Wednesday, May 4, 2016

'Pearl' of a Day

 for second up on May 5!
As with most days, celebrations are not limited to just one person, place or thing, definitely not one foodie! There are many diverse ways to celebrate on May 5th. We are going to examine three. How you celebrate will totally be up to you. First up...

May 5 is... 
Oyster Day

Today for one thing, you get your foodie fix on the half shell. Actually, oysters have two days of celebration, so don't confuse today with National Oyster Day, which commences on August 5. Just enjoy today and then plan for the next pearl of a day!
Oyster Day is a celebration of this most versatile mollusc. It is a gem of a delicacy, either cooked or raw. Of course, the pearl oysters are not the ones normally consumed by humans so don't expect to find a pearl of quality resting beneath the oyster 'meat'! In other words, don't buy a bag, shuck them expecting to harvest a bunch of pearls just to get rich! It won't happen.

Embrace the Past...

The history of Oyster Day is unknown but the history of human's relationship with oysters is VERY long. Since Roman times there is evidence of people in the United Kingdom and France farming oysters. In the 19th century, New York Harbor was the largest producer of oysters in the world providing nutritious food for thousands upon thousands of people.

Trivia #1...
Harvesting oysters in New England goes back to way before colonial times. Although today oysters are harvested mainly for food, back in the 1700’s they were collected for their shells. Limestone, vital to the production of masonry mortar, was scarce in the northeast. So oysters and other mollusks were captured and added to kilns to take advantage of the calcium carbonate in their shells.
Source: Marine Life Series: The History of Oyster Farming
Trivia #2...
Today, natural pearls are extremely rare.

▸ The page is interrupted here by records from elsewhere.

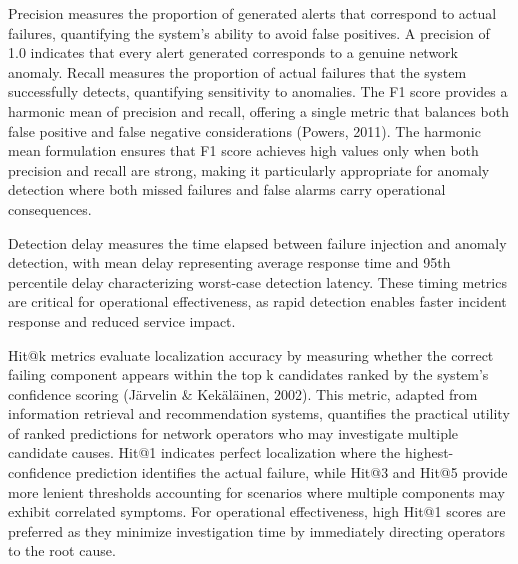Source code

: \documentclass[11pt]{article}
\begin{document}
Precision measures the proportion of generated alerts that correspond to actual failures, quantifying the system's ability to avoid false positives. A precision of 1.0 indicates that every alert generated corresponds to a genuine network anomaly. Recall measures the proportion of actual failures that the system successfully detects, quantifying sensitivity to anomalies. The F1 score provides a harmonic mean of precision and recall, offering a single metric that balances both false positive and false negative considerations (Powers, 2011). The harmonic mean formulation ensures that F1 score achieves high values only when both precision and recall are strong, making it particularly appropriate for anomaly detection where both missed failures and false alarms carry operational consequences.

Detection delay measures the time elapsed between failure injection and anomaly detection, with mean delay representing average response time and 95th percentile delay characterizing worst-case detection latency. These timing metrics are critical for operational effectiveness, as rapid detection enables faster incident response and reduced service impact.

Hit@k metrics evaluate localization accuracy by measuring whether the correct failing component appears within the top k candidates ranked by the system's confidence scoring (Järvelin \& Kekäläinen, 2002). This metric, adapted from information retrieval and recommendation systems, quantifies the practical utility of ranked predictions for network operators who may investigate multiple candidate causes. Hit@1 indicates perfect localization where the highest-confidence prediction identifies the actual failure, while Hit@3 and Hit@5 provide more lenient thresholds accounting for scenarios where multiple components may exhibit correlated symptoms. For operational effectiveness, high Hit@1 scores are preferred as they minimize investigation time by immediately directing operators to the root cause.
\end{document}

Only about one in 10,000 wild oysters will yield a pearl, and of those, only a small percentage achieve the size, shape and color of truly desirable gems. Most natural beds of pearl-bearing oysters were depleted by over-harvesting in the 18th and 19th centuries.
Source: Shucks, here's another one!

Layer upon layer of nacre, also known as mother-of-pearl,
coat a grain of sand until the iridescent gem is formed.
Source: How Do Oysters Make Pearls?
Oyster Day is most widely celebrated in America and the UK, with many festivals to celebrate this culinary delicacy. People celebrate by eating fresh oysters, which for some people takes an acquired taste, especially if consumed raw. Others celebrate by 'buying' oyster pearls for loved ones. Has anyone ever been known to bite into a pearl? Check it out HERE...

The United States houses the famous "Oyster Capital of the World": South Bend, WA. One out of every six oysters consumed in the United States is harvested in Willapa Bay.

How are you going to celebrate Oyster Day...on the half shell, French Baked, Oyster Casserole, Oyster Stew? Or are you opting out of cooking and surprising someone with pearls?